三宅:そうですね。シネマというものには、ものすごく厳密に考えることでしか辿り着けないものだと考えていて、そこにエネルギーを注いでました。今ではその姿勢を「潔癖性」と呼んでいるんですが。でもあるときに気づいたんです、シネマはめちゃくちゃ器が広いんじゃないか?というような。それでだいぶ気が楽になったのを覚えています。

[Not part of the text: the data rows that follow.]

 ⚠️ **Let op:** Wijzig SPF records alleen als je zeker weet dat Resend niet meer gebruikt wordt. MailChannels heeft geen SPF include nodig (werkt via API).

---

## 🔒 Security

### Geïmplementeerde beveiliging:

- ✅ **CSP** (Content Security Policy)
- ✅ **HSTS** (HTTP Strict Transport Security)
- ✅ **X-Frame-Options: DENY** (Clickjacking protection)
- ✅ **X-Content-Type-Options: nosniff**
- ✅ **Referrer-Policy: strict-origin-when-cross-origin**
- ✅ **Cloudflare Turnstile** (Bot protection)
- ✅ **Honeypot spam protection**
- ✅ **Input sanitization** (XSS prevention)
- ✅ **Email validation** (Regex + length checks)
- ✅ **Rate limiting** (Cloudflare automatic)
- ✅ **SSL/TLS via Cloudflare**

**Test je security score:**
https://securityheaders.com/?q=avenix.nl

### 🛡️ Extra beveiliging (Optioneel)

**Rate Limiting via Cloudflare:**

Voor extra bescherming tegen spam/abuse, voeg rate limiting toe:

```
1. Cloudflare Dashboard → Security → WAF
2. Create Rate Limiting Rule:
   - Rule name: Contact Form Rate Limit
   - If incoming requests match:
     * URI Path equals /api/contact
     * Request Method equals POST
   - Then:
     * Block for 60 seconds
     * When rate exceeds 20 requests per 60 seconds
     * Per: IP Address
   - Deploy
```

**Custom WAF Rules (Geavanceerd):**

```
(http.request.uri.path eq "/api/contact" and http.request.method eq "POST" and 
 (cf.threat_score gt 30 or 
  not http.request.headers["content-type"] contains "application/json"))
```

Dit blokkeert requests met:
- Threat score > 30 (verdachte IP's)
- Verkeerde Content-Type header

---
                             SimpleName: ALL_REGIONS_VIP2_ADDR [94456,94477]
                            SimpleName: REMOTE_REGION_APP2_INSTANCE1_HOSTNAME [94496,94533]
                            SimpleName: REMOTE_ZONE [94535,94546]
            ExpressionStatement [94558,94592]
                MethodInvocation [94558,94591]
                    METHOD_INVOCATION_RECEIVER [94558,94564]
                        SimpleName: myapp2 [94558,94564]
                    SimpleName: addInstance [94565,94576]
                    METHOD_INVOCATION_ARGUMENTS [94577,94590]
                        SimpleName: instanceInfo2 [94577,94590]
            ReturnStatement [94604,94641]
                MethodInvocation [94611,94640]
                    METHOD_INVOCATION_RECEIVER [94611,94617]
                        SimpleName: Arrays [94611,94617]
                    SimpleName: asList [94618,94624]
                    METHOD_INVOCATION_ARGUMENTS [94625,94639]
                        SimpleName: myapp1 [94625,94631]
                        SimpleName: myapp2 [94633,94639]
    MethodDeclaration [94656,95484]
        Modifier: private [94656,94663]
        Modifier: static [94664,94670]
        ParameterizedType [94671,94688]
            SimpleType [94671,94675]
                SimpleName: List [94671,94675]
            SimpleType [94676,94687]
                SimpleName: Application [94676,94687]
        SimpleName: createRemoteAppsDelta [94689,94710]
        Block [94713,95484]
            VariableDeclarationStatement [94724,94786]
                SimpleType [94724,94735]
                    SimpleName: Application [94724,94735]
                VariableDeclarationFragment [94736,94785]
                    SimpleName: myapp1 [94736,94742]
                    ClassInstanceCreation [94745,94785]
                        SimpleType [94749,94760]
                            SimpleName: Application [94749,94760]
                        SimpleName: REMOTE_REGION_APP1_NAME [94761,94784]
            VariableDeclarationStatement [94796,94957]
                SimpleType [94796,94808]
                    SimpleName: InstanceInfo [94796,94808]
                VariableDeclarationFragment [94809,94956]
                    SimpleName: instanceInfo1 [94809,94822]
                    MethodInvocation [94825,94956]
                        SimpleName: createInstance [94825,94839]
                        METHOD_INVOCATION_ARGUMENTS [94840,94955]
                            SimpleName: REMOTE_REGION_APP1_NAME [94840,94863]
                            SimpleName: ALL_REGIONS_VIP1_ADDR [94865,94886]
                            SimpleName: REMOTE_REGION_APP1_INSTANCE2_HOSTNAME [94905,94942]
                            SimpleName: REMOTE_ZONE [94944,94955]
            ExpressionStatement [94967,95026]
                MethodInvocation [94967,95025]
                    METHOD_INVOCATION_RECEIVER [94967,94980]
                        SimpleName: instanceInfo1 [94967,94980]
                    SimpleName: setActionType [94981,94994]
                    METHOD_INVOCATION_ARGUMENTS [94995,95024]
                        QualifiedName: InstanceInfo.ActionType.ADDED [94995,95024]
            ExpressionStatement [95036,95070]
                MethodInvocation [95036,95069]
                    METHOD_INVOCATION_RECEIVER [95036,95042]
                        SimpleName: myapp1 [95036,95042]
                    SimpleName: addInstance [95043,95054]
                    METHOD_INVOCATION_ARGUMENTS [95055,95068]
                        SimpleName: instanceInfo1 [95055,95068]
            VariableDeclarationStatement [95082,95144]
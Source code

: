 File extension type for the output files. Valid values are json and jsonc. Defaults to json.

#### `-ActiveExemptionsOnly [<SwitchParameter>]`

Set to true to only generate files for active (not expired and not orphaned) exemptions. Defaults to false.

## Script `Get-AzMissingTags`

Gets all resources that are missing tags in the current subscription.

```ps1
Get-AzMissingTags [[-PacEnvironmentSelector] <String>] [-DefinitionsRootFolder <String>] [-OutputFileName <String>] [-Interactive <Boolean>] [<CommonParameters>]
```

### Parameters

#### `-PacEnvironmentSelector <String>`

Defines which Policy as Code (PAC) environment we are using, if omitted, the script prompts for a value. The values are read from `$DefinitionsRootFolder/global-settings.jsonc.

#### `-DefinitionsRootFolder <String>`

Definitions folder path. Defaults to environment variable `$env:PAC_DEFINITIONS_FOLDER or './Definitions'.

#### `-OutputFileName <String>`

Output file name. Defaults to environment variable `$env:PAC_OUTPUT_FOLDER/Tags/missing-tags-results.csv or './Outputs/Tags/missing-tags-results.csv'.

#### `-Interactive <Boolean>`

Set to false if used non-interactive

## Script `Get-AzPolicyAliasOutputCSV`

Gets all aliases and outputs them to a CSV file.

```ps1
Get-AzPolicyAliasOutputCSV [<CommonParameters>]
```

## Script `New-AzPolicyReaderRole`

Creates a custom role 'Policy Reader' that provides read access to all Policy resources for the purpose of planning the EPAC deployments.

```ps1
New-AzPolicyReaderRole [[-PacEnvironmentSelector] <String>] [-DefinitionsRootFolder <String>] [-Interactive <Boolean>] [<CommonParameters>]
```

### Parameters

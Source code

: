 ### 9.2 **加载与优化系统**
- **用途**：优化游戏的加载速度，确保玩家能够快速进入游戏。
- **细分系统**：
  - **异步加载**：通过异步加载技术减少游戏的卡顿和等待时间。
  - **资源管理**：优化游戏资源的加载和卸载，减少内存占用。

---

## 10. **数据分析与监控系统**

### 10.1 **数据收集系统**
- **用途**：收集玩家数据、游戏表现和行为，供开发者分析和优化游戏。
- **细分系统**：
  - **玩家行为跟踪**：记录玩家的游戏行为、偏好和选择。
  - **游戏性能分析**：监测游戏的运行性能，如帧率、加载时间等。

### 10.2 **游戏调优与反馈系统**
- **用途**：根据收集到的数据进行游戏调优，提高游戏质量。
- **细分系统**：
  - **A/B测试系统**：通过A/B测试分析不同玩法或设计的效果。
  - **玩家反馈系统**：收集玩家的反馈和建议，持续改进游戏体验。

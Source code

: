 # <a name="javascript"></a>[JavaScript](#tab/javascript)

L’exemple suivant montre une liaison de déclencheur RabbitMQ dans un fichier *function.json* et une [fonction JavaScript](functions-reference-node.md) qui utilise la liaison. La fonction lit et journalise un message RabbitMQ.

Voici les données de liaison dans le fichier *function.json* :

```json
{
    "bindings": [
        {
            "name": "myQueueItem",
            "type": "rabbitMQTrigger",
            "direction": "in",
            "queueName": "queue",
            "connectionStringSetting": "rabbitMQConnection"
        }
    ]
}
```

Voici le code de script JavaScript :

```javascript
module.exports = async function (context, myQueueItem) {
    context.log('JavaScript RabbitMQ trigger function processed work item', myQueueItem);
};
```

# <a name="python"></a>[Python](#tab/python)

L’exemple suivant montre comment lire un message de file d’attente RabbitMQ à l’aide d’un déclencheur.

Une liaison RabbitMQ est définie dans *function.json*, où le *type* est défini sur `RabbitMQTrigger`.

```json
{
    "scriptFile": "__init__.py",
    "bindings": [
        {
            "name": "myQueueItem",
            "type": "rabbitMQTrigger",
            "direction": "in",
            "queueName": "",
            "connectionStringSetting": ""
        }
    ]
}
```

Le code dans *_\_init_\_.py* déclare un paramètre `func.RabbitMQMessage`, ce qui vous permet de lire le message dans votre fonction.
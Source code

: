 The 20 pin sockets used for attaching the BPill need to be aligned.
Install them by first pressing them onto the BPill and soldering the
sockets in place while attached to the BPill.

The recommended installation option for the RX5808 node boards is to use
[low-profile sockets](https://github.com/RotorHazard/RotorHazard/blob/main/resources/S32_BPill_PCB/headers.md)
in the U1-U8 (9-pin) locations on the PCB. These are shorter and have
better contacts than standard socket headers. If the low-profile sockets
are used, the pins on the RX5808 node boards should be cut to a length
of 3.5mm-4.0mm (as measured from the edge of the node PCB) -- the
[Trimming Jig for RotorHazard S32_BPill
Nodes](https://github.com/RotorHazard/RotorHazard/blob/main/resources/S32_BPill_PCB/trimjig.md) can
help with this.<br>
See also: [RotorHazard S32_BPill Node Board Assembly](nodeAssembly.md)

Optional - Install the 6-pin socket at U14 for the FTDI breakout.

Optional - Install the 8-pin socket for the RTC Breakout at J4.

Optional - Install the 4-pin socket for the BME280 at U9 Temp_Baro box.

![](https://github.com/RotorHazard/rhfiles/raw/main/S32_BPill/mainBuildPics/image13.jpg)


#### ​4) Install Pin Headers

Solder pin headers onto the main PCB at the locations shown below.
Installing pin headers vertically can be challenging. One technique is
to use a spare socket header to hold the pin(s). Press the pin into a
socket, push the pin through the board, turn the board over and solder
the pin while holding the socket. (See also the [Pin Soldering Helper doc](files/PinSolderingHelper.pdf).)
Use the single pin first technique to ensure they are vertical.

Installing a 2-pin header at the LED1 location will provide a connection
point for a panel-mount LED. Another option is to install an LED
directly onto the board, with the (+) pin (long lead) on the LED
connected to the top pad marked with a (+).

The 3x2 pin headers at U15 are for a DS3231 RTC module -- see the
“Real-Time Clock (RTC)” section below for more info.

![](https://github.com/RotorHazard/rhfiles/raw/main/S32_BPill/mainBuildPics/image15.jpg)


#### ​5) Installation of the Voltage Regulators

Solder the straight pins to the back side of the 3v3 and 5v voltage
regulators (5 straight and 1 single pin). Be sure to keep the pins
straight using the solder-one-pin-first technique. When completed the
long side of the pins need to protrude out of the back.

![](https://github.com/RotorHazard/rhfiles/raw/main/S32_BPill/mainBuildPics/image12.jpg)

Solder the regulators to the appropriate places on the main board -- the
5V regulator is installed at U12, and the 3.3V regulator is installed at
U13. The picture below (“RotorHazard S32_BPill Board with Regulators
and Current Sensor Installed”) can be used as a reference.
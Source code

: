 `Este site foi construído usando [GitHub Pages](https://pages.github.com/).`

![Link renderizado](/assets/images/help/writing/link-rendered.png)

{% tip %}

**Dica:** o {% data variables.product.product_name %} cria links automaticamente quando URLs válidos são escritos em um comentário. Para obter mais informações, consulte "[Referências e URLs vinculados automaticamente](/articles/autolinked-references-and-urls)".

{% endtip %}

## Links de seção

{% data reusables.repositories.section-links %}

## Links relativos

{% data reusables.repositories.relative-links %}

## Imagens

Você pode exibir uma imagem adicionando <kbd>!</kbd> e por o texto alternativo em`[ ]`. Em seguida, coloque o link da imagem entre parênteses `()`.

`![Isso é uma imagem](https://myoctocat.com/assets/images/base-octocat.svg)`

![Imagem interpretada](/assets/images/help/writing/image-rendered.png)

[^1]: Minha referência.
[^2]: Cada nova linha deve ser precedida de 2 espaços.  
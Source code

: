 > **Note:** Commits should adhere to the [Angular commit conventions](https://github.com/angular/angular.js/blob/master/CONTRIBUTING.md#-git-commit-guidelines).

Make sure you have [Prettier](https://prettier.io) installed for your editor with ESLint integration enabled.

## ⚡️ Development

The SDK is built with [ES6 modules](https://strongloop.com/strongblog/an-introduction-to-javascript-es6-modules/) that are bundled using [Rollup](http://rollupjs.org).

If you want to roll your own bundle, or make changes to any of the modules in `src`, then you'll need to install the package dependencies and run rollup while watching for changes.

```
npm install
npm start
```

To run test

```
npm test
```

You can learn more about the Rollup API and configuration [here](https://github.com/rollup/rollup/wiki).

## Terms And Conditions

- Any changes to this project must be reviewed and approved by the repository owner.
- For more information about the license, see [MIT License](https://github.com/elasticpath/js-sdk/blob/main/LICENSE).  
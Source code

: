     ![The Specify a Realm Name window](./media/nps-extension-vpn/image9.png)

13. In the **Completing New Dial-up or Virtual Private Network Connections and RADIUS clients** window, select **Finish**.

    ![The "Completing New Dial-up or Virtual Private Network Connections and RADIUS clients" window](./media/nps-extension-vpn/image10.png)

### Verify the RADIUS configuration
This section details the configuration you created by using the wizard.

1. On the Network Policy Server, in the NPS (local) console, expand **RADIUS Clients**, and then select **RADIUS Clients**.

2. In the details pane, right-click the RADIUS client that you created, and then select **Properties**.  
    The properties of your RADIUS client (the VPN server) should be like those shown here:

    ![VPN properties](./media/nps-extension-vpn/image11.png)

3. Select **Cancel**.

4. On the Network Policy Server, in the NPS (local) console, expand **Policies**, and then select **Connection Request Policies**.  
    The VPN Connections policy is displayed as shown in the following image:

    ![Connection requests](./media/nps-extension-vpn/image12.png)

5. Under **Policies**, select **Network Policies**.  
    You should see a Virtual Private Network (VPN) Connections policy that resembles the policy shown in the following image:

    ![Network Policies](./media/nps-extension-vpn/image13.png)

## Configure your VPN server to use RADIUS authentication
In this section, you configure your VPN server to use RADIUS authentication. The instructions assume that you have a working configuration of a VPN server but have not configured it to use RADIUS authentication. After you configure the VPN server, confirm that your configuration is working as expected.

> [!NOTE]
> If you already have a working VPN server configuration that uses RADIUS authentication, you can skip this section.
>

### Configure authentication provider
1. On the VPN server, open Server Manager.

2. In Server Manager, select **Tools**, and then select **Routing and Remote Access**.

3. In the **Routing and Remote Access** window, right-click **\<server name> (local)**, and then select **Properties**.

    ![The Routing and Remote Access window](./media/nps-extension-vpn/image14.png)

大雑把にいえば、映画はいずれ100億円映画かホームビデオのどちらかに二分されると思っていて。中間の映画があってほしいけど、正直そこで映画ごっこして負け戦するくらいなら、面白いホームビデオの可能性のほうが楽しそうだ、とおれは思っちゃうんです。たとえば、人んちの子供の運動会のビデオなんて見たくないものだけど、でもそのビデオを面白く撮れたら、これは大したもんじゃないか?と。しかもそれができたら、たぶん100億の映画も撮れるんじゃないか、と。短絡的ですが、映画づくりという意味ではほぼ一緒だから。もちろん、かつてのハリウッドや日本映画のスタジオでしか培われなかった最高の技術はある。でもそういう技術の伝承はもうないし、あったとしても、いま自分がつくっているところではどうにもやりようがない。これはもうしょうがない。中途半場な予算や枠組みで、無理して劣化コピーみたいな映画づくりをして消耗するくらいなら、だったらいますぐやれること、つまり面白いホームビデオをつくるほうが楽しくない?ということですね。正直にいえば、いつかは大きい映画を撮りたいという夢もまだまだみているし、それを撮るためにはホームビデオの演出力が必要なんだ、とあえて強がってる面も自分のなかにはある。でも本気で、ホームビデオこそ、と思ってる。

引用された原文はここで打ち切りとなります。